Présenté en conseil des ministres le 6 mars 2019, ce projet de loi relatif à la taxation des grandes entreprises du numérique a donc pour objectif de renforcer la justice fiscale, dans l'attente de l'éventuelle mise en place d'une taxe au niveau européen ou mondial. En premier lieu, nous ne pouvons que regretter que le Gouvernement n'ait pas réussi à obtenir un accord européen sur la taxation des géants du numérique, que l'on connaît mieux sous le nom de GAFA.
Pour faire un peu d'histoire, la question de la juste taxation des GAFA fait l'actualité depuis plusieurs années et a été l'objet de nombreux rapports. Celui de la mission d'expertise sur la fiscalité de l'économie numérique de 2013 soulignait d'ailleurs : « Les gains de productivité générés par l'économie numérique ne se traduisent donc pas par des recettes fiscales supplémentaires pour les grands États. Cette situation est sans précédent historique ». En effet – cela a été dit tout à l'heure –, alors que le taux d'imposition moyen d'une entreprise dans l'Union européenne est de 23,2 %, il est de seulement 9,5 % pour les entreprises du numérique. On mesure bien, au regard des chiffres d'affaires cumulés des sociétés visées, l'enjeu que revêt la question dont nous débattons.

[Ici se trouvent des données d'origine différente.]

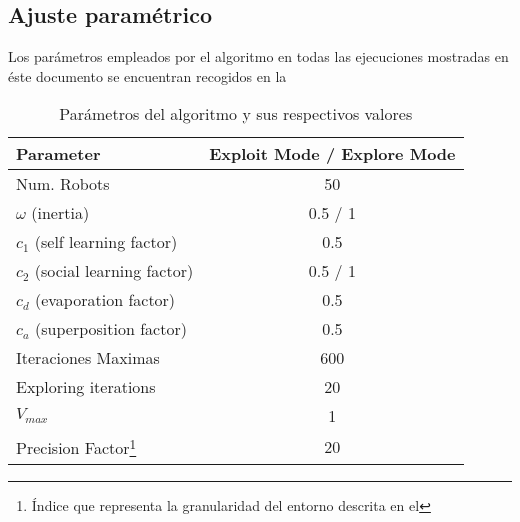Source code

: \newcommand{\prefacnota}{\footnote{
		Índice que representa la granularidad del entorno descrita en el \refcruzada{Apartado}{sec:espacio}
	}}

\subsection{Ajuste paramétrico}
Los parámetros empleados por el algoritmo en todas las ejecuciones mostradas en éste documento se encuentran recogidos en la 
\begin{savenotes}
	\begin{table}[]
	   	\centering
	    \caption{Parámetros del algoritmo y sus respectivos valores}
		\begin{tabular}{|l|c|}
			\hline
			Parameter                      & Exploit Mode / Explore Mode                      \\
			\hline
			Num. Robots                    & 50                                               \\
			$\omega$ (inertia)             & 0.5 / 1                                          \\
			$c_1$ (self learning factor)   & 0.5                                              \\
			$c_2$ (social learning factor) & 0.5 / 1                                          \\
			$c_d$ (evaporation factor)     & 0.5                                              \\
			$c_a$ (superposition factor)   & 0.5                                              \\
			Iteraciones Maximas            & 600                                              \\
			Exploring iterations           & 20                                               \\
			$V_{max}$                      & 1                                                \\
			Precision Factor\prefacnota    & 20                                               \\ \hline
		\end{tabular}
    	\label{tabla:1}
	\end{table}
\end{savenotes}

Face à cet enjeu, la Commission européenne avait présenté deux propositions de directive. La première visait à introduire la notion de « présence numérique significative » en complément de celle d'« établissement stable », afin d'améliorer les règles de taxation des bénéfices dans les États où ils étaient réalisés. La seconde, issue d'une initiative de septembre 2017 de la France, de l'Allemagne, de l'Italie et de l'Espagne, visait à créer une taxe sur les services numériques, qui devait cibler les services dont la valeur principale était créée par les données de l'utilisateur et les services d'intermédiaires numériques permettant aux utilisateurs d'interagir avec d'autres utilisateurs et facilitant la vente entre eux de biens et de services. Cette proposition a finalement été enterrée en raison de l'opposition persistante de pays comme l'Irlande, le Danemark, la Finlande ou la Suède. Le 22 janvier 2019, 127 pays – dont les États-Unis, l'Inde et la Chine – représentant 90 % de l'économie mondiale ont donné leur accord de principe pour la mise en place d'une réforme de la fiscalité des entreprises du numérique et plus largement de toutes les multinationales, avec l'objectif de parvenir à un accord en 2020. Le projet de loi que le Gouvernement nous présente aujourd'hui s'inscrit dans cette dynamique.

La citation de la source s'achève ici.